FSA actively seeks spies without ties to major insurers

The Financial Services Authority (FSA) is seeking three `grey panthers' to prowl the insurance industry looking for early signs of malpractice and financial crisis.

According to an FSA spokesman, one position had already been filled by Martin Roberts, who was recently replaced as director of insurance regulation by David Gittings, the former head of regulation at Lloyd's.

On 1 April, Roberts takes up a new part-time role as senior adviser on insurance regulation, focusing on the international market.

The spokesman said two other "senior figures" in the industry were being sought for part-time positions to advise the FSA.

So-called grey panthers have been active in the banking side of the FSA for a few years now.

"The job would be very much based on an informal role where the adviser would use his or her long-standing experience, contacts and industry expertise to help the FSA understand the marketplace better," said the spokesman. The two figures could be recruited by the end of the month, he added.

Such a short timescale to find senior executives without links to major insurers did not leave the FSA with many options, said one leading insurer.

"Finding someone from a major insurer who has severed all ties with his old employer is going to be difficult. There is a massive conflict of interest if the person has not left the company for good.

"It will probably have to be someone from the industry because, though Roberts knows a lot about regulation, his experience in the field is limited," he said.

Grey panthers have played a key role in the banking industry since the Barings collapse, acting as respected watchdogs to monitor the industry for impropriety, but also to keep an open dialogue between the regulator and the industry itself.

One senior broker told Insurance Times it was "about time the FSA took pro-active action" but worried that if the person were too senior he could be open to the charge of cronyism.

"Say a Tony Lancaster were to take the position. Would he be too involved with the big players and his old colleagues to take an objective view of the situation?" said the broker.

He added that the role should be about "exposing the cowboys rather than kicking the industry in the balls".

However, insurance training expert Robin Wood, welcomed the move: "I think it's a brilliant idea, absolutely spot on. The FSA seems to understand the industry much more now and it understands that it needs people who have the nous to get under the skin of the industry and not to just analyse what's on the surface.

"I also think it can genuinely achieve what it has set out to do, namely improve the industry for the public and finally eradicate some of those practitioners who have less integrity than others," he added.

Though the position would be senior, it could be from any sector of the industry. Wood said an ex-loss adjuster "who has seen things go wrong over and over again" would be ideal.

Asked whether the person should have a compliance background, the FSA spokesman said the recruitment agenda was being kept "as wide as possible".

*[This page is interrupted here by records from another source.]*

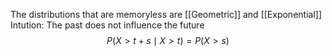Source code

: The distributions that are memoryless are 
[[Geometric]] and [[Exponential]]
Intution: The past does not influence the future
$$P(X>t+s\mid X >t)=P(X>s)$$
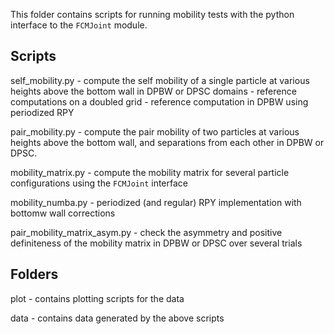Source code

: This folder contains scripts for running mobility tests with the python interface to 
the `FCMJoint` module.


## Scripts 
self_mobility.py - compute the self mobility of a single particle at various heights
                   above the bottom wall in DPBW or DPSC domains
                 - reference computations on a doubled grid
                 - reference computation in DPBW using periodized RPY 
                 
pair_mobility.py - compute the pair mobility of two particles at various heights
                   above the bottom wall, and separations from each other in DPBW or DPSC.
                   
mobility_matrix.py - compute the mobility matrix for several particle configurations using
                     the `FCMJoint` interface
                     
mobility_numba.py - periodized (and regular) RPY implementation with bottomw wall corrections

pair_mobility_matrix_asym.py - check the asymmetry and positive definiteness of the mobility
                               matrix in DPBW or DPSC over several trials

## Folders
plot - contains plotting scripts for the data

data - contains data generated by the above scripts

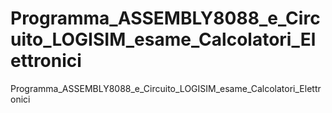 # Programma_ASSEMBLY8088_e_Circuito_LOGISIM_esame_Calcolatori_Elettronici

Programma_ASSEMBLY8088_e_Circuito_LOGISIM_esame_Calcolatori_Elettronici

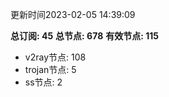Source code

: 更新时间2023-02-05 14:39:09

**总订阅: 45**
**总节点: 678**
**有效节点: 115**
- v2ray节点: 108
- trojan节点: 5
- ss节点: 2
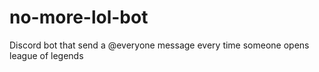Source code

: # no-more-lol-bot
Discord bot that send a @everyone message every time someone opens league of legends 

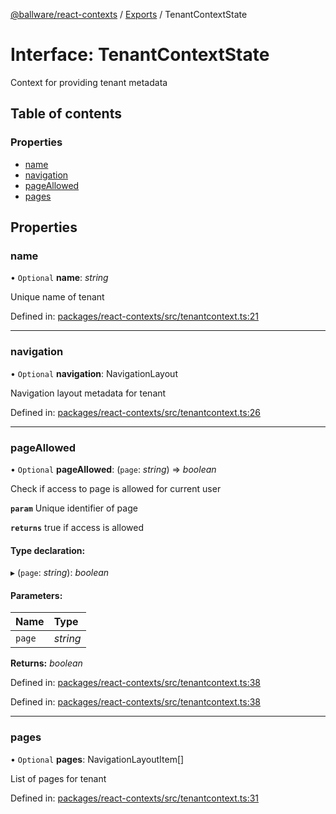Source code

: [@ballware/react-contexts](../README.md) / [Exports](../modules.md) / TenantContextState

# Interface: TenantContextState

Context for providing tenant metadata

## Table of contents

### Properties

- [name](tenantcontextstate.md#name)
- [navigation](tenantcontextstate.md#navigation)
- [pageAllowed](tenantcontextstate.md#pageallowed)
- [pages](tenantcontextstate.md#pages)

## Properties

### name

• `Optional` **name**: *string*

Unique name of tenant

Defined in: [packages/react-contexts/src/tenantcontext.ts:21](https://github.com/ballware/ballware-client/blob/c28ad0b/packages/react-contexts/src/tenantcontext.ts#L21)

___

### navigation

• `Optional` **navigation**: NavigationLayout

Navigation layout metadata for tenant

Defined in: [packages/react-contexts/src/tenantcontext.ts:26](https://github.com/ballware/ballware-client/blob/c28ad0b/packages/react-contexts/src/tenantcontext.ts#L26)

___

### pageAllowed

• `Optional` **pageAllowed**: (`page`: *string*) => *boolean*

Check if access to page is allowed for current user

**`param`** Unique identifier of page

**`returns`** true if access is allowed

#### Type declaration:

▸ (`page`: *string*): *boolean*

#### Parameters:

Name | Type |
:------ | :------ |
`page` | *string* |

**Returns:** *boolean*

Defined in: [packages/react-contexts/src/tenantcontext.ts:38](https://github.com/ballware/ballware-client/blob/c28ad0b/packages/react-contexts/src/tenantcontext.ts#L38)

Defined in: [packages/react-contexts/src/tenantcontext.ts:38](https://github.com/ballware/ballware-client/blob/c28ad0b/packages/react-contexts/src/tenantcontext.ts#L38)

___

### pages

• `Optional` **pages**: NavigationLayoutItem[]

List of pages for tenant

Defined in: [packages/react-contexts/src/tenantcontext.ts:31](https://github.com/ballware/ballware-client/blob/c28ad0b/packages/react-contexts/src/tenantcontext.ts#L31)
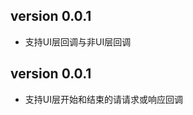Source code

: version 0.0.1
-------------

 - 支持UI层回调与非UI层回调

version 0.0.1
-------------

 - 支持UI层开始和结束的请请求或响应回调
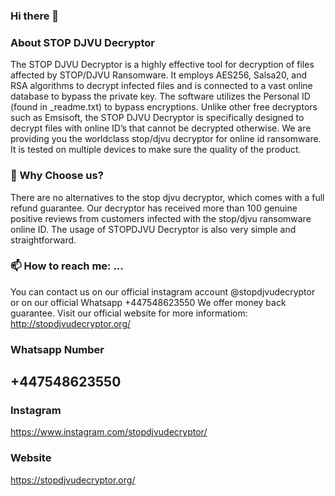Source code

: ### Hi there 👋
### About STOP DJVU Decryptor
The STOP DJVU Decryptor is a highly effective tool for decryption of files affected by STOP/DJVU Ransomware. It employs AES256, Salsa20, and RSA algorithms to decrypt infected files and is connected to a vast online database to bypass the private key. The software utilizes the Personal ID (found in _readme.txt) to bypass encryptions. Unlike other free decryptors such as Emsisoft, the STOP DJVU Decryptor is specifically designed to decrypt files with online ID’s that cannot be decrypted otherwise.
We are providing you the worldclass stop/djvu decryptor for online id ransomware. It is tested on multiple devices to make sure the quality of the product.
### 💬 Why Choose us?
There are no alternatives to the stop djvu decryptor, which comes with a full refund guarantee. Our decryptor has received more than 100 genuine positive reviews from customers infected with the stop/djvu ransomware online ID. The usage of STOPDJVU Decryptor is also very simple and straightforward.

### 📫 How to reach me: ...
You can contact us on our official instagram account @stopdjvudecryptor or on our official Whatsapp +447548623550
We offer money back guarantee.
Visit our official website for more informatiom: http://stopdjvudecryptor.org/

### Whatsapp Number
## +447548623550

### Instagram
https://www.instagram.com/stopdjvudecryptor/

### Website
https://stopdjvudecryptor.org/
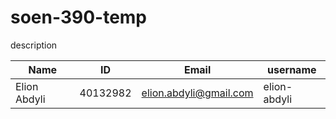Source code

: # soen-390-temp
description

|Name|ID|Email|username|
|-|-|-|-|
|Elion Abdyli|40132982|elion.abdyli@gmail.com|elion-abdyli|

A spokesman for the Association of British Insurers (ABI) said: "It is important that none of the inventions is seen as a way of catching people out, and that the industry can operate and function freely.

"Provided the action is proportionate to the offence, then we welcome this move."

In a separate development, the FSA also confirmed it was establishing a new director's position to oversee intermediaries.

The new `director of high street firms' will work alongside David Kenmir, director of authorisation, and report to John Tiner.

The position will regulate both mortgage and general insurance brokers, though the FSA has not set a definite timetable for recruitment.

"We cannot say as yet what scope the new director will have in relation to regulating small firms and their prudential health, because we have to wait for the Treasury to give us its final approval on the Tiner project.

"We are looking for both external and internal candidates over the coming months," said the FSA spokesman.